Modulation of autoimmune demyelination by laquinimod via induction of brain-derived neurotrophic factor.

Laquinimod is a promising, orally available compound that has been successfully evaluated in placebo-controlled phase II/III studies of relapsing-remitting multiple sclerosis (MS). Studies are ongoing to further define laquinimod's modulatory mechanisms. Analyses in the animal model of experimental autoimmune encephalomyelitis (EAE) demonstrate that laquinimod reduces infiltration of leukocytes into the central nervous system, induces a Th1 to Th2/3 shift, and suppresses Th17 responses. To evaluate the potential neuroprotective capacity of laquinimod via modulation of brain-derived neurotrophic factor (BDNF), we analyzed the expression of BDNF in blood samples from 203 MS patients treated with laquinimod. Furthermore, we investigated the effect of laquinimod in EAE using a conditional BDNF knockout strain lacking BDNF expression in myeloid cells and T cells (LLF mice).
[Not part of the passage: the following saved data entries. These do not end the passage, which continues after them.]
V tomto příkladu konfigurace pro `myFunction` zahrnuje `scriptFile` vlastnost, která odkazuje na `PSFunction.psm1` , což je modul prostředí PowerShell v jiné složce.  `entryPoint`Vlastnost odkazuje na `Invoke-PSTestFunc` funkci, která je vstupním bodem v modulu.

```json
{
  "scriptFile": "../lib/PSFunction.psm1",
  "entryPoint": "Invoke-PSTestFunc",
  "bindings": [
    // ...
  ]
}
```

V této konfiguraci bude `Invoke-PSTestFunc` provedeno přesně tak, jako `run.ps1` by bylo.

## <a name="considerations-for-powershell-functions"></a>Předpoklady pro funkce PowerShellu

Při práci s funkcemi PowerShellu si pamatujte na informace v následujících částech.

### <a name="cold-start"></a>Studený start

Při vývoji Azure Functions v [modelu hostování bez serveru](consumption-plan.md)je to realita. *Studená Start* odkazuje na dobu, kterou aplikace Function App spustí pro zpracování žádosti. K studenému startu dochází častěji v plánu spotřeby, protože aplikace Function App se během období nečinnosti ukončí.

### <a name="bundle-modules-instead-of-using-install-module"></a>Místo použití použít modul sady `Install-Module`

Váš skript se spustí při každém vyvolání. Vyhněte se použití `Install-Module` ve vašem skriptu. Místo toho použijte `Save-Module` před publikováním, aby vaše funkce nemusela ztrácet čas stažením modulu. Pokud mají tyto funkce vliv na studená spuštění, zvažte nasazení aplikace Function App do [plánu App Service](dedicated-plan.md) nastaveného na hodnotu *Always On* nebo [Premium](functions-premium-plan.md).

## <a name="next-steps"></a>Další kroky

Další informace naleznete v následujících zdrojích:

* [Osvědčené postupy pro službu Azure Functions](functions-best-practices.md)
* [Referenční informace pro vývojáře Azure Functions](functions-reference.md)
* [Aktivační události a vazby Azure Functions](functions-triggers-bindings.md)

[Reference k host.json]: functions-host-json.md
Treatment with laquinimod resulted in a significant and persistent increase in BDNF serum levels of MS patients when compared to baseline and placebo-treated patients. LLF mice treated with laquinimod display a more severe EAE disease course in comparison to wild-type mice. Furthermore, laquinimod-treated wild-type monocytes secreted an anti-inflammatory cytokine pattern in comparison to untreated wild-type monocytes and treated LLF monocytes. Adoptive transfer of laquinimod stimulated monocytes into mice with EAE ameliorated the disease course. Consistent with immunomodulatory properties, laquinimod skewed monocytes toward a regulatory phenotype and also acted via modulation of BDNF, which may contribute to neuroprotection in MS patients.